The task:
Each line of the data below that contains "Debug" must be copied.

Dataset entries
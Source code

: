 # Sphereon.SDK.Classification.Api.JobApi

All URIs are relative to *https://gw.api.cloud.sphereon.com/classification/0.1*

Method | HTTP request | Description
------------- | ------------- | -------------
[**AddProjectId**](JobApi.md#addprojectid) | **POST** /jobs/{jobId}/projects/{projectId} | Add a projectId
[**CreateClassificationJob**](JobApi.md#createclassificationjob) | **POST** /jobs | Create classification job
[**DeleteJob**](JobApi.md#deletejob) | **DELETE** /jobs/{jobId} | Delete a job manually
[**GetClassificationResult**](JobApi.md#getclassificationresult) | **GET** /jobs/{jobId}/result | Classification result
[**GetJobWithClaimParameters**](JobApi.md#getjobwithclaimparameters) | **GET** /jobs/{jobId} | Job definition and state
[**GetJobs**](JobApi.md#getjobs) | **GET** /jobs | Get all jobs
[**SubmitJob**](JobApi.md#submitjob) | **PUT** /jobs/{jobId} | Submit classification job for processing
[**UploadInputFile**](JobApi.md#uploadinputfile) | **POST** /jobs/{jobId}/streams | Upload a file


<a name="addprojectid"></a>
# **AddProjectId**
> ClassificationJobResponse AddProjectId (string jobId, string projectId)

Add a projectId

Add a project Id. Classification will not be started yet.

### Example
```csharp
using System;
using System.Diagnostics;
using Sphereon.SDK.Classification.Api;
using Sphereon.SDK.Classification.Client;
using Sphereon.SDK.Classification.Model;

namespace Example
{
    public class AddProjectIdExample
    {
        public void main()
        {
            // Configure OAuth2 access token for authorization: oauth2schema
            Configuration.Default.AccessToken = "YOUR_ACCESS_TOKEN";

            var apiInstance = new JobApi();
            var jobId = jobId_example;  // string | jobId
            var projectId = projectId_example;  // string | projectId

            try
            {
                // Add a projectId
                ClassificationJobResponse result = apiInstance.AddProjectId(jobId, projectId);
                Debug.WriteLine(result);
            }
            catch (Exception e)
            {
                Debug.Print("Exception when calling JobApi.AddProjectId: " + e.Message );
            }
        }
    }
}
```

The completed task:
                Debug.WriteLine(result);
                Debug.Print("Exception when calling JobApi.AddProjectId: " + e.Message );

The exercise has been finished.